DiStil-Qwen3-1.7B-uncensored: Alignment-Free Distillation

This model, developed by Convergent Intelligence LLC: Research Division, is a 1.7 billion parameter Qwen3ForCausalLM variant. It's a distilled version of Qwen3, specifically fine-tuned using uncensored Supervised Fine-Tuning (SFT) data. The primary goal of this distillation is to eliminate refusal behaviors often imposed by alignment training, ensuring the model responds directly to prompts without filtering through safety heuristics.

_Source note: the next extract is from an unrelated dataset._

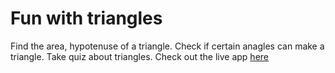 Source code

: # Fun with triangles

Find the area, hypotenuse of a triangle. Check if certain anagles can make a triangle. Take quiz about triangles. Check out the live app [here](https://triangles12.netlify.app/)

Key Capabilities & Features

Uncensored Responses: Designed to provide direct answers to prompts, including technical, analytical, and research queries, without refusal patterns.
Preserved Capabilities: Maintains the base Qwen3 model's reasoning and generation abilities.
Architecture: Based on Qwen3ForCausalLM with approximately 2.03 billion parameters (1.7B effective) and a substantial context length of 40,960 tokens.
Training Method: Utilizes TRL for supervised fine-tuning on uncensored instruction data, preserving the original Qwen3 architecture and tokenizer.
Discrepancy Calculus (DISC): This model is part of a distillation chain leveraging Discrepancy Calculus, a measure-theoretic framework for analyzing and transferring output distributions, as detailed in "On the Formal Analysis of Discrepancy Calculus" (Colca, 2026).

When to Use This Model

Research & Technical Queries: Ideal for applications requiring unfiltered, direct responses to complex technical or analytical questions.
Development of Downstream Models: Serves as a base model in a distillation chain, with further refinements like Disctil-Qwen3-1.7B available.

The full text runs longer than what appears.